Intervention de Philippe Bas

Commission mixte paritaire — Réunion du 9 mai 2020 à 10h50
Commission mixte paritaire sur le projet de loi prorogeant l'état d'urgence sanitaire et complétant ses dispositions

Photo de Philippe BasPhilippe Bas, sénateur, rapporteur pour le Sénat :

Cette proposition de rédaction poursuit notre objectif commun sans recréer le régime spécifique de responsabilité que le Sénat avait introduit.

L'Assemblée nationale a préféré une disposition interprétative pour l'appréciation des faits par le juge, en lui demandant de tenir compte des circonstances et des réalités, à savoir l'état des connaissances scientifiques au moment de la décision.

Je vous propose une autre disposition interprétative qui ne touche pas au régime juridique de l'article 121-3 du code pénal mais qui s'inscrit dans le code de la santé publique. Comme la rapporteure Marie Guévenoux le souhaite, puisqu'elle invite à tenir compte de la situation exceptionnelle de crise sanitaire dans l'appréciation que fera le juge de la responsabilité pénale d'une personne poursuivie, cette disposition demande au juge de prendre en compte un certain nombre de paramètres.

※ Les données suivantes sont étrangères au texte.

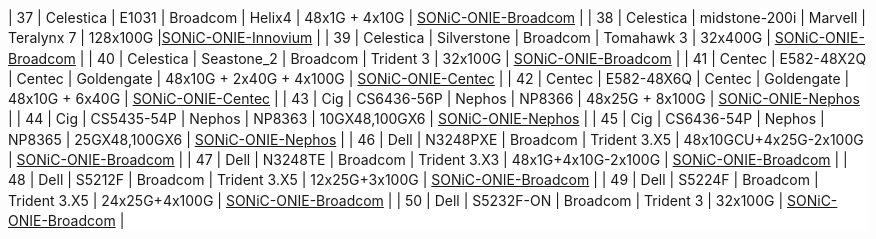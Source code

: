 | 37   | Celestica 	| E1031          		| Broadcom    | Helix4            | 48x1G   + 4x10G         | [SONiC-ONIE-Broadcom](https://artprodcus3.artifacts.visualstudio.com/Af91412a5-a906-4990-9d7c-f697b81fc04d/be1b070f-be15-4154-aade-b1d3bfb17054/_apis/artifact/cGlwZWxpbmVhcnRpZmFjdDovL21zc29uaWMvcHJvamVjdElkL2JlMWIwNzBmLWJlMTUtNDE1NC1hYWRlLWIxZDNiZmIxNzA1NC9idWlsZElkLzU5NjQ4OC9hcnRpZmFjdE5hbWUvc29uaWMtYnVpbGRpbWFnZS5icm9hZGNvbQ2/content?format=file&subpath=/target/sonic-broadcom.bin) |
| 38   | Celestica 	| midstone-200i  		| Marvell    | Teralynx 7        | 128x100G                |[SONiC-ONIE-Innovium](https://artprodcus3.artifacts.visualstudio.com/Af91412a5-a906-4990-9d7c-f697b81fc04d/be1b070f-be15-4154-aade-b1d3bfb17054/_apis/artifact/cGlwZWxpbmVhcnRpZmFjdDovL21zc29uaWMvcHJvamVjdElkL2JlMWIwNzBmLWJlMTUtNDE1NC1hYWRlLWIxZDNiZmIxNzA1NC9idWlsZElkLzU5NzI0MS9hcnRpZmFjdE5hbWUvc29uaWMtYnVpbGRpbWFnZS5pbm5vdml1bQ2/content?format=file&subpath=/target/sonic-innovium-dbg.bin) |
| 39   | Celestica     | Silverstone     		| Broadcom    | Tomahawk 3        | 32x400G                 | [SONiC-ONIE-Broadcom](https://artprodcus3.artifacts.visualstudio.com/Af91412a5-a906-4990-9d7c-f697b81fc04d/be1b070f-be15-4154-aade-b1d3bfb17054/_apis/artifact/cGlwZWxpbmVhcnRpZmFjdDovL21zc29uaWMvcHJvamVjdElkL2JlMWIwNzBmLWJlMTUtNDE1NC1hYWRlLWIxZDNiZmIxNzA1NC9idWlsZElkLzU5NjQ4OC9hcnRpZmFjdE5hbWUvc29uaWMtYnVpbGRpbWFnZS5icm9hZGNvbQ2/content?format=file&subpath=/target/sonic-broadcom.bin) |
| 40   | Celestica     | Seastone_2     		| Broadcom    | Trident 3        | 32x100G                 | [SONiC-ONIE-Broadcom](https://artprodcus3.artifacts.visualstudio.com/Af91412a5-a906-4990-9d7c-f697b81fc04d/be1b070f-be15-4154-aade-b1d3bfb17054/_apis/artifact/cGlwZWxpbmVhcnRpZmFjdDovL21zc29uaWMvcHJvamVjdElkL2JlMWIwNzBmLWJlMTUtNDE1NC1hYWRlLWIxZDNiZmIxNzA1NC9idWlsZElkLzU5NjQ4OC9hcnRpZmFjdE5hbWUvc29uaWMtYnVpbGRpbWFnZS5icm9hZGNvbQ2/content?format=file&subpath=/target/sonic-broadcom.bin) |
| 41   | Centec    	| E582-48X2Q     		| Centec      | Goldengate        | 48x10G + 2x40G + 4x100G | [SONiC-ONIE-Centec](https://artprodcus3.artifacts.visualstudio.com/Af91412a5-a906-4990-9d7c-f697b81fc04d/be1b070f-be15-4154-aade-b1d3bfb17054/_apis/artifact/cGlwZWxpbmVhcnRpZmFjdDovL21zc29uaWMvcHJvamVjdElkL2JlMWIwNzBmLWJlMTUtNDE1NC1hYWRlLWIxZDNiZmIxNzA1NC9idWlsZElkLzU5NzI0Ny9hcnRpZmFjdE5hbWUvc29uaWMtYnVpbGRpbWFnZS5jZW50ZWM1/content?format=file&subpath=/target/sonic-centec.bin) |
| 42   | Centec    	| E582-48X6Q     		| Centec      | Goldengate        | 48x10G + 6x40G          | [SONiC-ONIE-Centec](https://artprodcus3.artifacts.visualstudio.com/Af91412a5-a906-4990-9d7c-f697b81fc04d/be1b070f-be15-4154-aade-b1d3bfb17054/_apis/artifact/cGlwZWxpbmVhcnRpZmFjdDovL21zc29uaWMvcHJvamVjdElkL2JlMWIwNzBmLWJlMTUtNDE1NC1hYWRlLWIxZDNiZmIxNzA1NC9idWlsZElkLzU5NzI0Ny9hcnRpZmFjdE5hbWUvc29uaWMtYnVpbGRpbWFnZS5jZW50ZWM1/content?format=file&subpath=/target/sonic-centec.bin) |
| 43   | Cig       	| CS6436-56P     		| Nephos      | NP8366       | 48x25G + 8x100G         | [SONiC-ONIE-Nephos]() |
| 44   | Cig | CS5435-54P | Nephos | NP8363 | 10GX48,100GX6 | [SONiC-ONIE-Nephos]() |
| 45   | Cig | CS6436-54P | Nephos | NP8365 | 25GX48,100GX6 | [SONiC-ONIE-Nephos]() |
| 46   | Dell |	N3248PXE |	Broadcom  |	Trident 3.X5 |	48x10GCU+4x25G-2x100G |	[SONiC-ONIE-Broadcom](https://artprodcus3.artifacts.visualstudio.com/Af91412a5-a906-4990-9d7c-f697b81fc04d/be1b070f-be15-4154-aade-b1d3bfb17054/_apis/artifact/cGlwZWxpbmVhcnRpZmFjdDovL21zc29uaWMvcHJvamVjdElkL2JlMWIwNzBmLWJlMTUtNDE1NC1hYWRlLWIxZDNiZmIxNzA1NC9idWlsZElkLzU5NjQ4OC9hcnRpZmFjdE5hbWUvc29uaWMtYnVpbGRpbWFnZS5icm9hZGNvbQ2/content?format=file&subpath=/target/sonic-broadcom.bin) |
| 47   | Dell |	N3248TE  |	Broadcom  |	Trident 3.X3   |	48x1G+4x10G-2x100G | [SONiC-ONIE-Broadcom](https://artprodcus3.artifacts.visualstudio.com/Af91412a5-a906-4990-9d7c-f697b81fc04d/be1b070f-be15-4154-aade-b1d3bfb17054/_apis/artifact/cGlwZWxpbmVhcnRpZmFjdDovL21zc29uaWMvcHJvamVjdElkL2JlMWIwNzBmLWJlMTUtNDE1NC1hYWRlLWIxZDNiZmIxNzA1NC9idWlsZElkLzU5NjQ4OC9hcnRpZmFjdE5hbWUvc29uaWMtYnVpbGRpbWFnZS5icm9hZGNvbQ2/content?format=file&subpath=/target/sonic-broadcom.bin) |
| 48   | Dell |	S5212F 	| Broadcom 	| Trident 3.X5  |	12x25G+3x100G |	[SONiC-ONIE-Broadcom](https://artprodcus3.artifacts.visualstudio.com/Af91412a5-a906-4990-9d7c-f697b81fc04d/be1b070f-be15-4154-aade-b1d3bfb17054/_apis/artifact/cGlwZWxpbmVhcnRpZmFjdDovL21zc29uaWMvcHJvamVjdElkL2JlMWIwNzBmLWJlMTUtNDE1NC1hYWRlLWIxZDNiZmIxNzA1NC9idWlsZElkLzU5NjQ4OC9hcnRpZmFjdE5hbWUvc29uaWMtYnVpbGRpbWFnZS5icm9hZGNvbQ2/content?format=file&subpath=/target/sonic-broadcom.bin) |
| 49   | Dell |	S5224F 	| Broadcom 	| Trident 3.X5  |	24x25G+4x100G |	[SONiC-ONIE-Broadcom](https://artprodcus3.artifacts.visualstudio.com/Af91412a5-a906-4990-9d7c-f697b81fc04d/be1b070f-be15-4154-aade-b1d3bfb17054/_apis/artifact/cGlwZWxpbmVhcnRpZmFjdDovL21zc29uaWMvcHJvamVjdElkL2JlMWIwNzBmLWJlMTUtNDE1NC1hYWRlLWIxZDNiZmIxNzA1NC9idWlsZElkLzU5NjQ4OC9hcnRpZmFjdE5hbWUvc29uaWMtYnVpbGRpbWFnZS5icm9hZGNvbQ2/content?format=file&subpath=/target/sonic-broadcom.bin) |
| 50   | Dell          | S5232F-ON     		| Broadcom    | Trident 3         | 32x100G                 | [SONiC-ONIE-Broadcom](https://artprodcus3.artifacts.visualstudio.com/Af91412a5-a906-4990-9d7c-f697b81fc04d/be1b070f-be15-4154-aade-b1d3bfb17054/_apis/artifact/cGlwZWxpbmVhcnRpZmFjdDovL21zc29uaWMvcHJvamVjdElkL2JlMWIwNzBmLWJlMTUtNDE1NC1hYWRlLWIxZDNiZmIxNzA1NC9idWlsZElkLzU5NjQ4OC9hcnRpZmFjdE5hbWUvc29uaWMtYnVpbGRpbWFnZS5icm9hZGNvbQ2/content?format=file&subpath=/target/sonic-broadcom.bin) |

Le législateur a veillé, lors de la rédaction de l'article 121-3 du code pénal, à inclure des dispositions interprétatives concernant les diligences normales : « Il y a également délit [...] s'il est établi que l'auteur des faits n'a pas accompli les diligences normales compte tenu, le cas échéant, de la nature de ses missions ou de ses fonctions, de ses compétences ainsi que du pouvoir et des moyens dont il disposait ». Il faut donc bien distinguer ceux qui, dans leur fonction, disposent des informations, ceux qui disposent des moyens matériels et ceux qui n'ont ni les mêmes capacités d'appréciation ni les mêmes moyens matériels. C'est une disposition qui existe déjà mais nous précisons, même si cela va de soi, que l'article 121-3 reste applicable pendant l'état d'urgence sanitaire.

Ce qui enrichit l'orientation donnée au juge dans ma proposition de rédaction, c'est son deuxième alinéa. Il reprend ce qu'a jugé le Conseil d'État en affirmant que le maire de Sceaux ne pouvait aggraver les mesures de l'état d'urgence sanitaire au titre de son pouvoir de police générale, en dépit de sa compétence en matière de protection de l'hygiène publique. Le juge administratif a considéré que, lorsque le législateur instaure un régime de police spéciale exercé par l'État, alors le pouvoir de police générale du maire est réduit. Je voudrais que l'on en tire les conséquences en ce qui concerne la responsabilité pénale des uns et des autres.

La disposition proposée ne dit que cela : elle ne crée aucune responsabilité particulière pour les autorités de l'État, mais elle invite seulement le juge à prendre en compte la répartition des pouvoirs de police administrative qui résulte des articles L. 3131-15 à L. 3131-17 du code de la santé publique, créés par la loi du 23 mars 2020.

En guidant l'appréciation du juge, nous, sénateurs, nous plaçons dans la logique des députés. En revanche nous ne reprenons pas la rédaction de l'Assemblée nationale car elle ne permettrait pas d'atteindre l'objectif que nous partageons. La jurisprudence est déjà établie au plus haut niveau et il nous semble donc inutile de répéter la nécessité pour le juge de prendre en compte le contexte scientifique.

L'antagonisation entre les textes de nos deux assemblées était trop forte, je crois donc qu'il faut nous mettre d'accord par une nouvelle formulation car nous convergeons sur le fond.